What's it gonna be for Busta Rhymes? Looks like a deal.

A New York judge has offered the "Gimme Some More" rapper a chance to escape jail if he cops to two misdemeanor assault charges stemming from a pair of 2006 incidents.

"Nothing was resolved, but there were some things that came out of it," Edison Alban, a spokesman for the Manhattan District Attorney's Office, told E! Online.

Appearing alongside his attorney in Manhattan Criminal Court Tuesday, Rhymes agreed to consider a proposal from Judge Tanya Kennedy: plead guilty to third-degree assault and receive a conditional discharge that would allow him to avoid doing time.

In exchange, the 34-year-old emcee would be sentenced to three years' probation.
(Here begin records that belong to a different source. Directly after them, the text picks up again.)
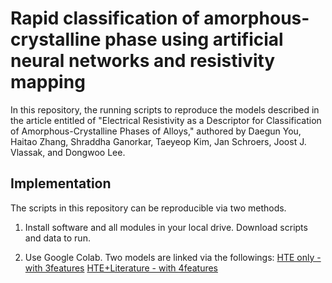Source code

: # Rapid classification of amorphous-crystalline phase using artificial neural networks and resistivity mapping

In this repository, the running scripts to reproduce the models described in the article entitled of "Electrical Resistivity as a Descriptor for Classification of Amorphous-Crystalline Phases of Alloys," authored by Daegun You, Haitao Zhang, Shraddha Ganorkar, Taeyeop Kim, Jan Schroers, Joost J. Vlassak, and Dongwoo Lee.

## Implementation

The scripts in this repository can be reproducible via two methods.

1. Install software and all modules in your local drive. 
   Download scripts and data to run.

2. Use Google Colab. Two models are linked via the followings:
   [HTE only - with 3features](https://colab.research.google.com/drive/1oS4rQTOYKA3RHbJ86EFaLC4JNRpjvDSa?usp=sharing)
   [HTE+Literature - with 4features](https://colab.research.google.com/drive/1guedrm8got1pI_UJ0MoQko07D6mJ4oQx?usp=sharing)
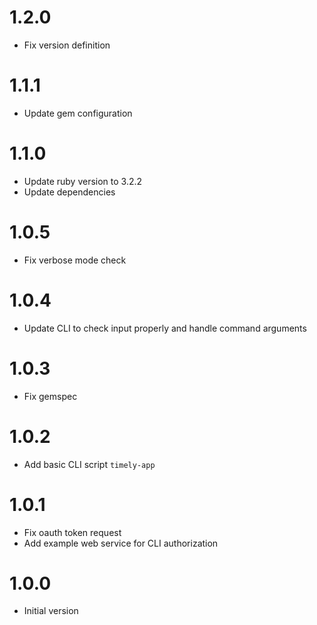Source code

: # 1.2.0

* Fix version definition

# 1.1.1

* Update gem configuration

# 1.1.0

* Update ruby version to 3.2.2
* Update dependencies

# 1.0.5

* Fix verbose mode check

# 1.0.4

* Update CLI to check input properly and handle command arguments

# 1.0.3

* Fix gemspec

# 1.0.2

* Add basic CLI script `timely-app`

# 1.0.1

* Fix oauth token request
* Add example web service for CLI authorization

# 1.0.0

* Initial version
He would also have to complete 10 days of community service for the city, in addition to another four weeks of community service with a private organization, and attend six weeks of anger-management classes.

Should Rhymes, whose real name is Trevor Smith, fail to live up to the terms of the bargain, he could face a year behind bars.
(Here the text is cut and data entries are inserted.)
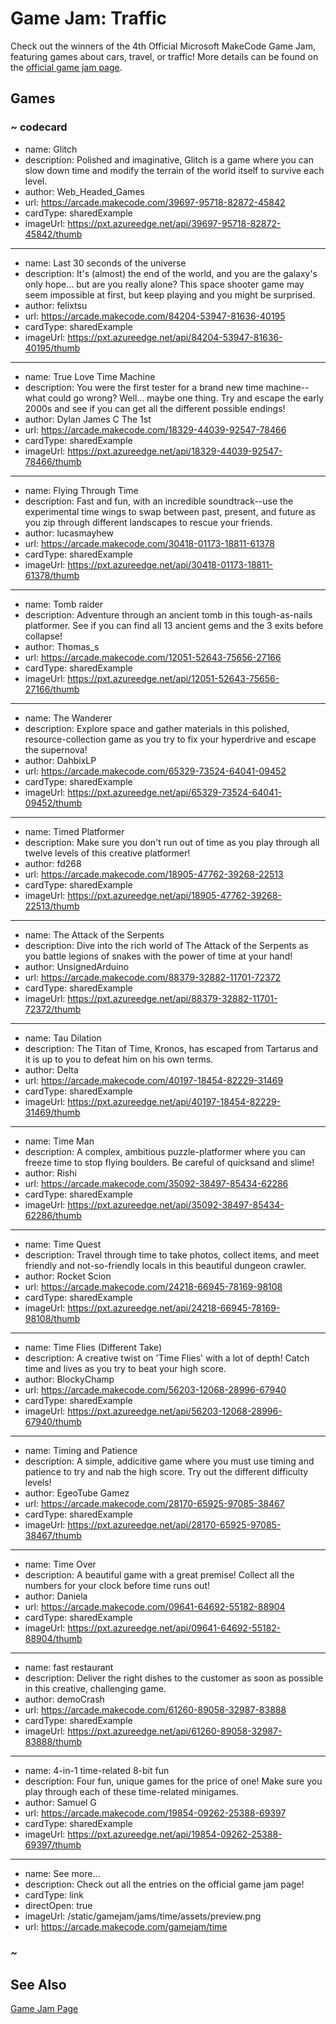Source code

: # Game Jam: Traffic
Check out the winners of the 4th Official Microsoft MakeCode Game Jam, featuring games about cars, travel, or traffic! More details can be found on the [official game jam page](https://arcade.makecode.com/gamejam).

## Games

### ~ codecard
* name: Glitch
* description: Polished and imaginative, Glitch is a game where you can slow down time and modify the terrain of the world itself to survive each level.
* author: Web_Headed_Games
* url: https://arcade.makecode.com/39697-95718-82872-45842
* cardType: sharedExample
* imageUrl: https://pxt.azureedge.net/api/39697-95718-82872-45842/thumb
---
* name: Last 30 seconds of the universe
* description: It's (almost) the end of the world, and you are the galaxy's only hope... but are you really alone? This space shooter game may seem impossible at first, but keep playing and you might be surprised.
* author: felixtsu
* url: https://arcade.makecode.com/84204-53947-81636-40195
* cardType: sharedExample
* imageUrl: https://pxt.azureedge.net/api/84204-53947-81636-40195/thumb
---
* name: True Love Time Machine
* description: You were the first tester for a brand new time machine--what could go wrong? Well... maybe one thing. Try and escape the early 2000s and see if you can get all the different possible endings!
* author: Dylan James C The 1st
* url: https://arcade.makecode.com/18329-44039-92547-78466
* cardType: sharedExample
* imageUrl: https://pxt.azureedge.net/api/18329-44039-92547-78466/thumb
---
* name: Flying Through Time
* description: Fast and fun, with an incredible soundtrack--use the experimental time wings to swap between past, present, and future as you zip through different landscapes to rescue your friends.
* author: lucasmayhew
* url: https://arcade.makecode.com/30418-01173-18811-61378
* cardType: sharedExample
* imageUrl: https://pxt.azureedge.net/api/30418-01173-18811-61378/thumb
---
* name: Tomb raider
* description: Adventure through an ancient tomb in this tough-as-nails platformer. See if you can find all 13 ancient gems and the 3 exits before collapse!
* author: Thomas_s
* url: https://arcade.makecode.com/12051-52643-75656-27166
* cardType: sharedExample
* imageUrl: https://pxt.azureedge.net/api/12051-52643-75656-27166/thumb
---
* name: The Wanderer
* description: Explore space and gather materials in this polished, resource-collection game as you try to fix your hyperdrive and escape the supernova!
* author: DahbixLP
* url: https://arcade.makecode.com/65329-73524-64041-09452
* cardType: sharedExample
* imageUrl: https://pxt.azureedge.net/api/65329-73524-64041-09452/thumb
---
* name: Timed Platformer
* description: Make sure you don't run out of time as you play through all twelve levels of this creative platformer!
* author: fd268
* url: https://arcade.makecode.com/18905-47762-39268-22513
* cardType: sharedExample
* imageUrl: https://pxt.azureedge.net/api/18905-47762-39268-22513/thumb
---
* name: The Attack of the Serpents
* description: Dive into the rich world of The Attack of the Serpents as you battle legions of snakes with the power of time at your hand!
* author: UnsignedArduino
* url: https://arcade.makecode.com/88379-32882-11701-72372
* cardType: sharedExample
* imageUrl: https://pxt.azureedge.net/api/88379-32882-11701-72372/thumb
---
* name: Tau Dilation
* description: The Titan of Time, Kronos, has escaped from Tartarus and it is up to you to defeat him on his own terms.
* author: Delta
* url: https://arcade.makecode.com/40197-18454-82229-31469
* cardType: sharedExample
* imageUrl: https://pxt.azureedge.net/api/40197-18454-82229-31469/thumb
---
* name: Time Man
* description: A complex, ambitious puzzle-platformer where you can freeze time to stop flying boulders. Be careful of quicksand and slime!
* author: Rishi
* url: https://arcade.makecode.com/35092-38497-85434-62286
* cardType: sharedExample
* imageUrl: https://pxt.azureedge.net/api/35092-38497-85434-62286/thumb
---
* name: Time Quest
* description: Travel through time to take photos, collect items, and meet friendly and not-so-friendly locals in this beautiful dungeon crawler.
* author: Rocket Scion
* url: https://arcade.makecode.com/24218-66945-78169-98108
* cardType: sharedExample
* imageUrl: https://pxt.azureedge.net/api/24218-66945-78169-98108/thumb
---
* name: Time Flies (Different Take)
* description: A creative twist on 'Time Flies' with a lot of depth! Catch time and lives as you try to beat your high score.
* author: BlockyChamp
* url: https://arcade.makecode.com/56203-12068-28996-67940
* cardType: sharedExample
* imageUrl: https://pxt.azureedge.net/api/56203-12068-28996-67940/thumb
---
* name: Timing and Patience
* description: A simple, addicitive game where you must use timing and patience to try and nab the high score. Try out the different difficulty levels!
* author: EgeoTube Gamez
* url: https://arcade.makecode.com/28170-65925-97085-38467
* cardType: sharedExample
* imageUrl: https://pxt.azureedge.net/api/28170-65925-97085-38467/thumb
---
* name: Time Over
* description: A beautiful game with a great premise! Collect all the numbers for your clock before time runs out!
* author: Daniela
* url: https://arcade.makecode.com/09641-64692-55182-88904
* cardType: sharedExample
* imageUrl: https://pxt.azureedge.net/api/09641-64692-55182-88904/thumb
---
* name: fast restaurant
* description: Deliver the right dishes to the customer as soon as possible in this creative, challenging game.
* author: demoCrash
* url: https://arcade.makecode.com/61260-89058-32987-83888
* cardType: sharedExample
* imageUrl: https://pxt.azureedge.net/api/61260-89058-32987-83888/thumb
---
* name: 4-in-1 time-related 8-bit fun
* description: Four fun, unique games for the price of one! Make sure you play through each of these time-related minigames.
* author: Samuel G
* url: https://arcade.makecode.com/19854-09262-25388-69397
* cardType: sharedExample
* imageUrl: https://pxt.azureedge.net/api/19854-09262-25388-69397/thumb
---
* name: See more...
* description: Check out all the entries on the official game jam page!
* cardType: link
* directOpen: true
* imageUrl: /static/gamejam/jams/time/assets/preview.png
* url: https://arcade.makecode.com/gamejam/time

### ~

## See Also

[Game Jam Page](https://arcade.makecode.com/gamejam/time)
Rhymes' lawyer, Scott Leemon, did not return calls seeking comment.

The two misdemeanor counts stem from separate assault complaints consolidated by Kennedy into one case at the request of prosecutors.

The first was lodged by a 19-year-old fan, who claimed he was roughed up by the hip-hopster last August (Rhymes was supposedly retaliating after the young man spit on the rapper's SUV). Prosecutors had initially filed assault and harassment counts against Rhymes and later tacked on a weapon-possession charge after police found a 10-inch knife in the vehicle.

The second allegation came for a Dec. 26 incident in which the Brooklyn-born performer was accused of beating up a 39-year-old who was reportedly a former driver for the rapper who said Rhymes owed him money.

Alban said that prosecutors originally recommended a six-month prison sentence for Rhymes if he pleaded guilty to assault in the third degree—a deal he and his lawyer rejected outright.

The entertainer, who has pleaded not guilty in both cases, will take about a month to consider the judge's offer. Should he accept and plead guilty to the top charges, all the other counts against him would be dropped. If he doesn't, then he will likely be tried on all charges.

"As far as we're concerned, [a trial] is still there unless he takes the deal," said Alban.

The next court date is scheduled for Mar. 26.